Grand Canyon Flow Management Delayed Again (AZ)
On May 22, the federal government announced it was postponing planning efforts for the Colorado River basin in order to assess a new proposal brought forward by the lower Colorado River Basin states. This is a big turn of events since we reported on this two weeks ago and called you all to take action. While it’s important that consensus was made to reduce consumptive use by the lower basin states, there are a lot of unanswered questions and much more work to be done.
The proposal from the lower Basin states includes a total of 3 million acre-feet of water cuts (12.3% of Lake Powell’s capacity) by 2026. The majority of the water cuts, 2.3 million acre-feet, would be compensated by the federal government under the Inflation Reduction Act of 2022 and the remaining 700,000 acre-feet would be uncompensated, voluntary reductions. The lower basin proposal emphasizes that their plan, if approved, will not require the federal government to step in and dictate mandatory water cuts for each state. The states don’t want to be told what to do and the federal government doesn’t want to be sued, but rather than reaching a stalemate the federal government is considering adopting this plan.

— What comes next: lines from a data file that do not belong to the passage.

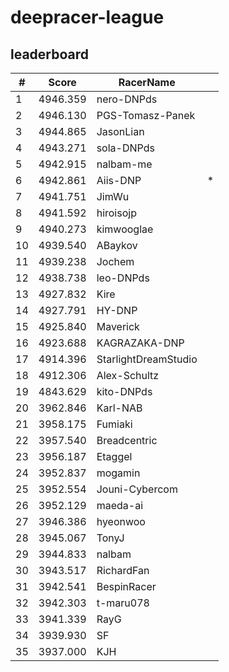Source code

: # deepracer-league

## leaderboard

<!-- leaderboard -->
| # | Score | RacerName |   |
| - | ----- | --------- | - |
| 1 | 4946.359 | nero-DNPds | |
| 2 | 4946.130 | PGS-Tomasz-Panek | |
| 3 | 4944.865 | JasonLian | |
| 4 | 4943.271 | sola-DNPds | |
| 5 | 4942.915 | nalbam-me | |
| 6 | 4942.861 | Aiis-DNP | * |
| 7 | 4941.751 | JimWu | |
| 8 | 4941.592 | hiroisojp | |
| 9 | 4940.273 | kimwooglae | |
| 10 | 4939.540 | ABaykov | |
| 11 | 4939.238 | Jochem | |
| 12 | 4938.738 | leo-DNPds | |
| 13 | 4927.832 | Kire | |
| 14 | 4927.791 | HY-DNP | |
| 15 | 4925.840 | Maverick | |
| 16 | 4923.688 | KAGRAZAKA-DNP | |
| 17 | 4914.396 | StarlightDreamStudio | |
| 18 | 4912.306 | Alex-Schultz | |
| 19 | 4843.629 | kito-DNPds | |
| 20 | 3962.846 | Karl-NAB | |
| 21 | 3958.175 | Fumiaki | |
| 22 | 3957.540 | Breadcentric | |
| 23 | 3956.187 | Etaggel | |
| 24 | 3952.837 | mogamin | |
| 25 | 3952.554 | Jouni-Cybercom | |
| 26 | 3952.129 | maeda-ai | |
| 27 | 3946.386 | hyeonwoo | |
| 28 | 3945.067 | TonyJ | |
| 29 | 3944.833 | nalbam | |
| 30 | 3943.517 | RichardFan | |
| 31 | 3942.541 | BespinRacer | |
| 32 | 3942.303 | t-maru078 | |
| 33 | 3941.339 | RayG | |
| 34 | 3939.930 | SF | |
| 35 | 3937.000 | KJH | |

What we don’t know yet is what this will mean for river flows in the Grand Canyon below Glen Canyon Dam. The Bureau of Reclamation is taking this time to analyze this proposal using its models for reservoir operations and river flows. While we are in somewhat of a waiting game, it is our job to ensure that this analysis fully considers the impacts to the environment and recreation opportunities in the Grand Canyon.
The comments that we collected from the river community are still very relevant and we will ensure that they are resubmitted during the next public comment phase slated for late Summer or Fall of this year. The best thing that you can do is to be ready to continue to engage on this when the next draft plan is released and help ensure the voice of river enthusiasts is heard loud and clear.
While the robust snowpack has given the Colorado River Basin a small reprieve, at least something that we can all agree on is that it is not nearly enough to bring water use into balance with what the river provides. While we work through this confusing and nail biting short-term planning process, we also anticipate that the long-term (after 2026) planning for river management will kick off in just a couple weeks.